--- START ---
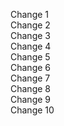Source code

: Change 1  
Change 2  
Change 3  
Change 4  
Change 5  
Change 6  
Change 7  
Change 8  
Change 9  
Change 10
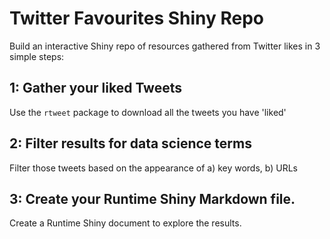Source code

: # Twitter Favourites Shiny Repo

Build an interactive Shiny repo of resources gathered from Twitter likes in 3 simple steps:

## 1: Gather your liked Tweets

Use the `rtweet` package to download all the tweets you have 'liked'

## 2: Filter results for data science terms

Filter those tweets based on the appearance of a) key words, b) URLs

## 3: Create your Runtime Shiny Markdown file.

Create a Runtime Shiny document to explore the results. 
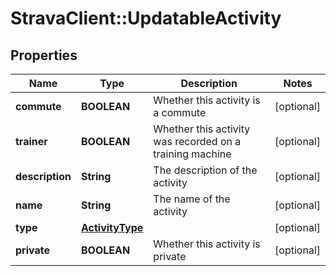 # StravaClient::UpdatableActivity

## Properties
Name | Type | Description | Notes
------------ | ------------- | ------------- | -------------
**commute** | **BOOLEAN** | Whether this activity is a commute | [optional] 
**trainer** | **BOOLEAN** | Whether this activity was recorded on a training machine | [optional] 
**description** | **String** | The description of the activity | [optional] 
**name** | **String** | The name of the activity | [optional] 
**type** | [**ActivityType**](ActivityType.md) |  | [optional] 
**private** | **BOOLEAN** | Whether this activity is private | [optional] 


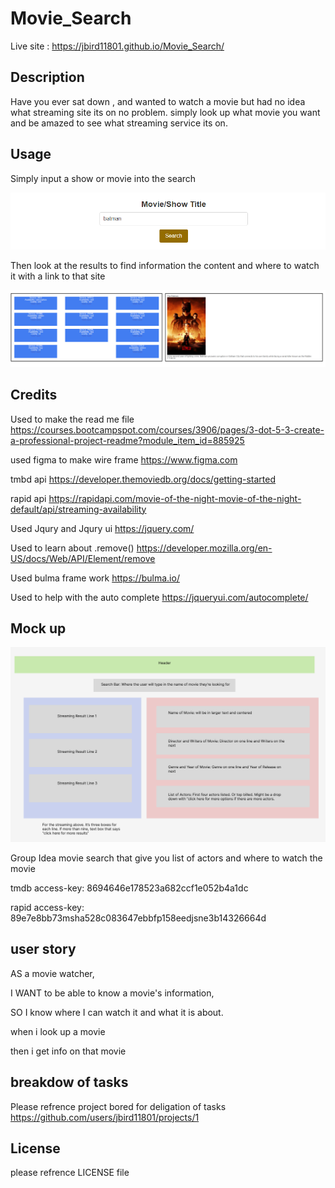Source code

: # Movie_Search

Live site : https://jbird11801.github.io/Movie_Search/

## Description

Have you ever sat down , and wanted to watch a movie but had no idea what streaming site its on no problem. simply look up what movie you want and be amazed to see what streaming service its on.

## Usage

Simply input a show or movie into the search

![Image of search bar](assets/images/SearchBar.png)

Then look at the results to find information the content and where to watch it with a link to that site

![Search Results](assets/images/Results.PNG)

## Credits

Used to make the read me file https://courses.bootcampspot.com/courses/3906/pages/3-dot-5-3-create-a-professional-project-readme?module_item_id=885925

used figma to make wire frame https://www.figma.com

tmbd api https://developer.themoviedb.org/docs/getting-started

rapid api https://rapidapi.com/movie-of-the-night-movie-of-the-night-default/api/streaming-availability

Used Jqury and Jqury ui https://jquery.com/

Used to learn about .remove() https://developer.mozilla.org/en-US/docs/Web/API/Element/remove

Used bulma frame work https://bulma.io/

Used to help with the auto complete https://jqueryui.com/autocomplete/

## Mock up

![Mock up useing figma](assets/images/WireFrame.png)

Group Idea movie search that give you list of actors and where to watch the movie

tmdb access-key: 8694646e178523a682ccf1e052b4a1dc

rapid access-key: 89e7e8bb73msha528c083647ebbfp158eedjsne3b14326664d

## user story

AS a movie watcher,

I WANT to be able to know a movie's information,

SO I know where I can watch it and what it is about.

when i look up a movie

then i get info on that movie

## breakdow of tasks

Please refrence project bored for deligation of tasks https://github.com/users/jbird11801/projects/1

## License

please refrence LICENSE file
--- END ---
--- START ---
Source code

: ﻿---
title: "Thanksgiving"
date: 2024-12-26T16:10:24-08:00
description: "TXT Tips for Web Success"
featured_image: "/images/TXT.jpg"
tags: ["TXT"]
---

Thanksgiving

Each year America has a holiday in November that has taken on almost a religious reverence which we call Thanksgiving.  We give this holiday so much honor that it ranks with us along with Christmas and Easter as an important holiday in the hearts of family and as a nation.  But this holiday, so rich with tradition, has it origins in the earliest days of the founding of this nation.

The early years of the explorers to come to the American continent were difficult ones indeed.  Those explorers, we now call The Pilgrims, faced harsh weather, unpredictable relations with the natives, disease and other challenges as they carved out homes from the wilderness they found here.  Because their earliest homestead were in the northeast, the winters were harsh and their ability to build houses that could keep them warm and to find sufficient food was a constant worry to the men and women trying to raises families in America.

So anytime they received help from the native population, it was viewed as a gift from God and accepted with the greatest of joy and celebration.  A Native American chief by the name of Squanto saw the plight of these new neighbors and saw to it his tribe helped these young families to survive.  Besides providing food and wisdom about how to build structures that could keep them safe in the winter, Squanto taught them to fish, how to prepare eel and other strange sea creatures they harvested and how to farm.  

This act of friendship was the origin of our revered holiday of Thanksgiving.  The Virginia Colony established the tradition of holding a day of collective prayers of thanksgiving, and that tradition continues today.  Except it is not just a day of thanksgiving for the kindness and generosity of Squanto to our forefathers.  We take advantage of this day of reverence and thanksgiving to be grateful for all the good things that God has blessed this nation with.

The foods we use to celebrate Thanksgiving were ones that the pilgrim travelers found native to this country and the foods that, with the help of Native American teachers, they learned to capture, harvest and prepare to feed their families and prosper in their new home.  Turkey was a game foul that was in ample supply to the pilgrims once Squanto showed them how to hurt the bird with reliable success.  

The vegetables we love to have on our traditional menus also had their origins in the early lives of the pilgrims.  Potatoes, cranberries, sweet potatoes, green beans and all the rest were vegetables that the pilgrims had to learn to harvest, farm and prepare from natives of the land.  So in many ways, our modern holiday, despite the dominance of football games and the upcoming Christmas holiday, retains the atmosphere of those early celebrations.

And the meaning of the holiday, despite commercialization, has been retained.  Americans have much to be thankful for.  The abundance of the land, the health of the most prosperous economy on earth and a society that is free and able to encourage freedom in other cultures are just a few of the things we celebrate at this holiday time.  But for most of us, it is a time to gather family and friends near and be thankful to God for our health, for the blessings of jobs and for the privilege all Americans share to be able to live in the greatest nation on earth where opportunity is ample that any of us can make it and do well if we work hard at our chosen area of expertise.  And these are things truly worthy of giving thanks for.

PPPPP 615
--- END ---
--- START ---
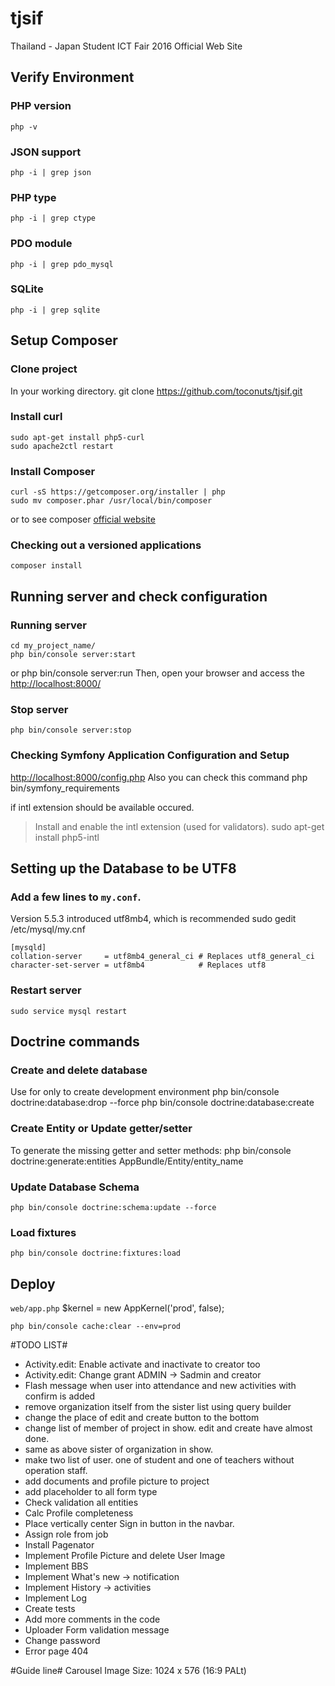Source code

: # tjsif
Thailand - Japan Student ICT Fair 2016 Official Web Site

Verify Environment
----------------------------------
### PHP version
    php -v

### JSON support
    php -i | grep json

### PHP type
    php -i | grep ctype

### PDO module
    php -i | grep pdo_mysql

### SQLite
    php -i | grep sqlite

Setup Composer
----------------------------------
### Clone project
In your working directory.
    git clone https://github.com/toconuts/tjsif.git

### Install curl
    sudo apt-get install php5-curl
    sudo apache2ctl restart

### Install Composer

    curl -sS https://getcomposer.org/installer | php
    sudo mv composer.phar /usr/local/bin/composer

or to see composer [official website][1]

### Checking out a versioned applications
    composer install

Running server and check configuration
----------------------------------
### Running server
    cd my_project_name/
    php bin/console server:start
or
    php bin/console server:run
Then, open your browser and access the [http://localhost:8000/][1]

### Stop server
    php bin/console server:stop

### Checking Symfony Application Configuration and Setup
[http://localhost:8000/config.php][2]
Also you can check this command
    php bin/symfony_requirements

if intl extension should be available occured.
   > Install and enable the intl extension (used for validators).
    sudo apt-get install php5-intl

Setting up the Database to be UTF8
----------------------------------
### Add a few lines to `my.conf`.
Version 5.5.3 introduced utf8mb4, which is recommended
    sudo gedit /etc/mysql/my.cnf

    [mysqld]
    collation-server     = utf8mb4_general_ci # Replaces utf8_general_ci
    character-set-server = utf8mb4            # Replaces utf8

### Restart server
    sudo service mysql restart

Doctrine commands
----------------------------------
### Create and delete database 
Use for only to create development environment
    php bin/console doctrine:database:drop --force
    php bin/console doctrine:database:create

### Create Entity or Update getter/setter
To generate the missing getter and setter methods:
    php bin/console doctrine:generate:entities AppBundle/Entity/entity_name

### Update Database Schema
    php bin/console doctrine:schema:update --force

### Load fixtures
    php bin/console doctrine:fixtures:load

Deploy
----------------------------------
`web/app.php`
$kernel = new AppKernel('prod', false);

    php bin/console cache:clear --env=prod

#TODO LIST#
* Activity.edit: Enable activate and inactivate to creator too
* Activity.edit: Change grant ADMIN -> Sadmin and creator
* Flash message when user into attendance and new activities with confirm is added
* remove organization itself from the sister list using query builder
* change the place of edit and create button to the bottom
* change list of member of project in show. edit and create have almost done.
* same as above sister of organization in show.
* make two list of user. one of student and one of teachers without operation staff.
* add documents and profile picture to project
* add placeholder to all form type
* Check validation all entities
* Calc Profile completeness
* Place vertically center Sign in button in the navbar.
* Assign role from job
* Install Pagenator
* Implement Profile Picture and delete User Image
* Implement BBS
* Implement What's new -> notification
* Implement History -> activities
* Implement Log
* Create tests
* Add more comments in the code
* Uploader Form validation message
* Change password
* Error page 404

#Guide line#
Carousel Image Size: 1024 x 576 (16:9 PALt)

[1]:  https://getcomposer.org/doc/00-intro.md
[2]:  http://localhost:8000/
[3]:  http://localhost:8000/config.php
--- END ---
- _WORK INSTRUCTION_: Go through the data and show every line where "organization" occurs.

- _SOLUTION FOR THIS PROBLEM_:
* remove organization itself from the sister list using query builder
* same as above sister of organization in show.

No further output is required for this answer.